No niego que hable desde la perspectiva de alguien con movilidad reducida que se mueve en silla de ruedas y que encuentra obstáculos de diferente calibre para realizar tareas aparentemente sencillas.
Se encuentran piedras en el camino desde el instante de levantarse y asearse, hasta el momento de meterse en la cama. Las más difíciles de sortear son, en mi opinión, las barreras psicológicas que impiden la integración en la educación, el acceso normal al mundo laboral, la generación de relaciones humanas, y la visibilidad y presencia en cualquier ámbito de la vida. Soy consciente, aunque no me gusta, de la dificultad de reeducar a quienes piensan que no merecemos mezclarnos con el resto de la ciudadanía. Pero cuando la integración se logra, nadie se arrepiente.
Más sencillas de solventar son las barreras físicas que obstaculizan los movimientos en el propio domicilio y fuera de él. Ahí no hay que convencer a nadie. Sólo es cuestión de poner dinero sobre la mesa y de construir según los criterios de accesibiilidad universal (el sentido común suele acertar). Una barrera arquitectónica como un escalón donde debería haber un rebaje puede chafarnos un simple paseo.

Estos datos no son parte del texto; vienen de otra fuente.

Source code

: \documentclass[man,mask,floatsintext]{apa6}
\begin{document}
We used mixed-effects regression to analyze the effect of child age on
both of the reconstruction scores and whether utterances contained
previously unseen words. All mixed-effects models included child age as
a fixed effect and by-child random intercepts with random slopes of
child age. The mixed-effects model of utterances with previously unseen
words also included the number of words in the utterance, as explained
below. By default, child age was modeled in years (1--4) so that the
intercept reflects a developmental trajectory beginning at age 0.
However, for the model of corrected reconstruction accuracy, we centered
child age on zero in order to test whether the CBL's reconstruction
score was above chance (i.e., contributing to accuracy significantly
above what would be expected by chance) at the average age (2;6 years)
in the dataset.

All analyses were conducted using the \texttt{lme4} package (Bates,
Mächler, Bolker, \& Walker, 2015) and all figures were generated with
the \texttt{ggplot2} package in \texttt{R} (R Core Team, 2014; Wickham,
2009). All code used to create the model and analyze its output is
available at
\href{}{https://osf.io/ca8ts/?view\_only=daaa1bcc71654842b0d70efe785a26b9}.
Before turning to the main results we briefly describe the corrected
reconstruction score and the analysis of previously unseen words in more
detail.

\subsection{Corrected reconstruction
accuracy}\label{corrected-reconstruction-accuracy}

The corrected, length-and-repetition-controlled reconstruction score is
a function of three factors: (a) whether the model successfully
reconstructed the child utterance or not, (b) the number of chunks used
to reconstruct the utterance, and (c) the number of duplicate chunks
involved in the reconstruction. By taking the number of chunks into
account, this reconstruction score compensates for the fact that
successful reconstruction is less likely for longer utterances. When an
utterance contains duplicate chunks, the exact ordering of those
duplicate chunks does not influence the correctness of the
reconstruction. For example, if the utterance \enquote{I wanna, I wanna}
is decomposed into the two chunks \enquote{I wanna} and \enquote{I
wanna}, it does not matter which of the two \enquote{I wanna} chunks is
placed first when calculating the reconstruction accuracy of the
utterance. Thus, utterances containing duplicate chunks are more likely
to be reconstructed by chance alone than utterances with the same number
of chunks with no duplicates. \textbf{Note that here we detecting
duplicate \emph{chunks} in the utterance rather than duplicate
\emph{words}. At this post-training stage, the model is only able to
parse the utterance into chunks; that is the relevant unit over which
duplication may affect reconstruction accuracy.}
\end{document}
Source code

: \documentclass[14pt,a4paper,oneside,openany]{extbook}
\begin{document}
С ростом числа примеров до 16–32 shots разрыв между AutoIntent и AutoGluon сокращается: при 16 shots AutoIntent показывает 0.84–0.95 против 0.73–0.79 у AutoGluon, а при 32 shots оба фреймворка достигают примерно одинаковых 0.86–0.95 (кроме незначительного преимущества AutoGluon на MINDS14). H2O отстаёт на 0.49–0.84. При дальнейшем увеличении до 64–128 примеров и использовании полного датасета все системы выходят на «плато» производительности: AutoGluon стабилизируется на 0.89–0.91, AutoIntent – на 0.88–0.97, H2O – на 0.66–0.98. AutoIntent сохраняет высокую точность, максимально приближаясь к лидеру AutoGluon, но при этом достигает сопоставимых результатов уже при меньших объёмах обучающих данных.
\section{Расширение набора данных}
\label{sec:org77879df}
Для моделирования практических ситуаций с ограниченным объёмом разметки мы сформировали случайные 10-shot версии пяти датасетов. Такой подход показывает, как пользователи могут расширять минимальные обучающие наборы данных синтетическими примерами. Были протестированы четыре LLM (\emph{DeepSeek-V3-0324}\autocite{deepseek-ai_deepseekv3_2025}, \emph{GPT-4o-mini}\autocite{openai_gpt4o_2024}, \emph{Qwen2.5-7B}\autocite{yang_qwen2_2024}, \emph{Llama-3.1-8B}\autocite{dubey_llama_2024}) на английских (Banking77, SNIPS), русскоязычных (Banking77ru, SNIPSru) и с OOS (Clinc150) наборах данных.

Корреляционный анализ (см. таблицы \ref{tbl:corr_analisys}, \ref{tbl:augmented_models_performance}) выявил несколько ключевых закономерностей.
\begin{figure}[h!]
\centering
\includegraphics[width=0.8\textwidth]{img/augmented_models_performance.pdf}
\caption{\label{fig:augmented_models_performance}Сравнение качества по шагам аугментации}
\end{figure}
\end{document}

Alguien pensará: “ya está refunfuñando el gruñón de turno”, y al comienzo decía que hablaba desde un punto de vista particular. Sin embargo, lo cierto es que las barreras psicológicas y las físicas no afectan sólo a personas como yo. Por centrarme en lo fácil, en ese escalón, las barreras arquitectónicas limitan también a otras personas. Dificultan el transitar a ancianos, ¿qué decir de las mujeres embarazadas? Para no hablar de quien lleva el cochecito del bebé.
Por las mañanas pasa un señor mayor con su carro de la compra vacío. Camina hacia el mercado. A veces pienso en su regreso a casa con el carro lleno, y se dibuja una mueca de disgusto en mi rostro.